===== Material to process =====

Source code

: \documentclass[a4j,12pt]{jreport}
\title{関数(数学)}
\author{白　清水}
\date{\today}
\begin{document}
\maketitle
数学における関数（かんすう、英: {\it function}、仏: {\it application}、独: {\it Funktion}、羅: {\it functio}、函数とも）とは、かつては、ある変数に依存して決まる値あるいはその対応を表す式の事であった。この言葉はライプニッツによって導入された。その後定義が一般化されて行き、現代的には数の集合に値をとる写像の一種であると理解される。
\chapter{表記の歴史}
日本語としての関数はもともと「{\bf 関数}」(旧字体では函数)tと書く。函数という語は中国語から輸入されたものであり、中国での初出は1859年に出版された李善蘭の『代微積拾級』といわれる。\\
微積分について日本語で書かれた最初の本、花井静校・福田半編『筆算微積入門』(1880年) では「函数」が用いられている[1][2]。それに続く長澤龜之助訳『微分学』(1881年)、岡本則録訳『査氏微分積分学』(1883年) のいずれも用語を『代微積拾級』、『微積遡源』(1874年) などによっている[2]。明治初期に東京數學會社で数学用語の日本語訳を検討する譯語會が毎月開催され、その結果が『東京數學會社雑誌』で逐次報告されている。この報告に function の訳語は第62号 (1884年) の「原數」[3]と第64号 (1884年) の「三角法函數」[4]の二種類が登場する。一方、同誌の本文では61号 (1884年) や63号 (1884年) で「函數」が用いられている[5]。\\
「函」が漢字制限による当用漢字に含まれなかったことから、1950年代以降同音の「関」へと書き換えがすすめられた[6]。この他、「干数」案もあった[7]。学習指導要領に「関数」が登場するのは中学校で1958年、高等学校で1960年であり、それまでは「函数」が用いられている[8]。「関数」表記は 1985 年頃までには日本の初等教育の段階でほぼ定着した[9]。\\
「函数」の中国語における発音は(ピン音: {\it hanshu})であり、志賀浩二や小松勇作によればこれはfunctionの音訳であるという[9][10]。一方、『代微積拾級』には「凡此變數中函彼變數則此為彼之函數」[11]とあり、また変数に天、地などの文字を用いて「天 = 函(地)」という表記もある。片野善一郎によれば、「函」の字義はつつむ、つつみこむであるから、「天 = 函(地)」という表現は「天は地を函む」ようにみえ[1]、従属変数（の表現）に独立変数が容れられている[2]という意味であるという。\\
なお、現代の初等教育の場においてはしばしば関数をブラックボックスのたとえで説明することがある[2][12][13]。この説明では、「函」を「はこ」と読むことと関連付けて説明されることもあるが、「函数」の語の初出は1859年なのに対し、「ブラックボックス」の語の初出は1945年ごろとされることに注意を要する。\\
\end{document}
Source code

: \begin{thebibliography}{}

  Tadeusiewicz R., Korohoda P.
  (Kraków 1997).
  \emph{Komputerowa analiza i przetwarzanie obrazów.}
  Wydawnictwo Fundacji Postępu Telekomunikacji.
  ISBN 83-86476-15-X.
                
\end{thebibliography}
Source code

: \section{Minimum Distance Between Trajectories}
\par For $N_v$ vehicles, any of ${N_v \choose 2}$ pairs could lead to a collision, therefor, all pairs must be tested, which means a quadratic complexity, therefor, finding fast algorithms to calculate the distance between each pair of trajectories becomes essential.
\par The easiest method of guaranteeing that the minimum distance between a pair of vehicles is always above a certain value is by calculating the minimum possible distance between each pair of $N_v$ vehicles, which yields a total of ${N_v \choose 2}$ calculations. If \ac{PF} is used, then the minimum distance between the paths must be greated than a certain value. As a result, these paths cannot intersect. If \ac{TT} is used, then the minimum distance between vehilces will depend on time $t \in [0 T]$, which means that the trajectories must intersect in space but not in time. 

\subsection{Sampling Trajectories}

=====

◆ **Brief**: Among the entries above, which lines include "thebibliography"? List them all.

◆ **Written solution**:
: \begin{thebibliography}{}
\end{thebibliography}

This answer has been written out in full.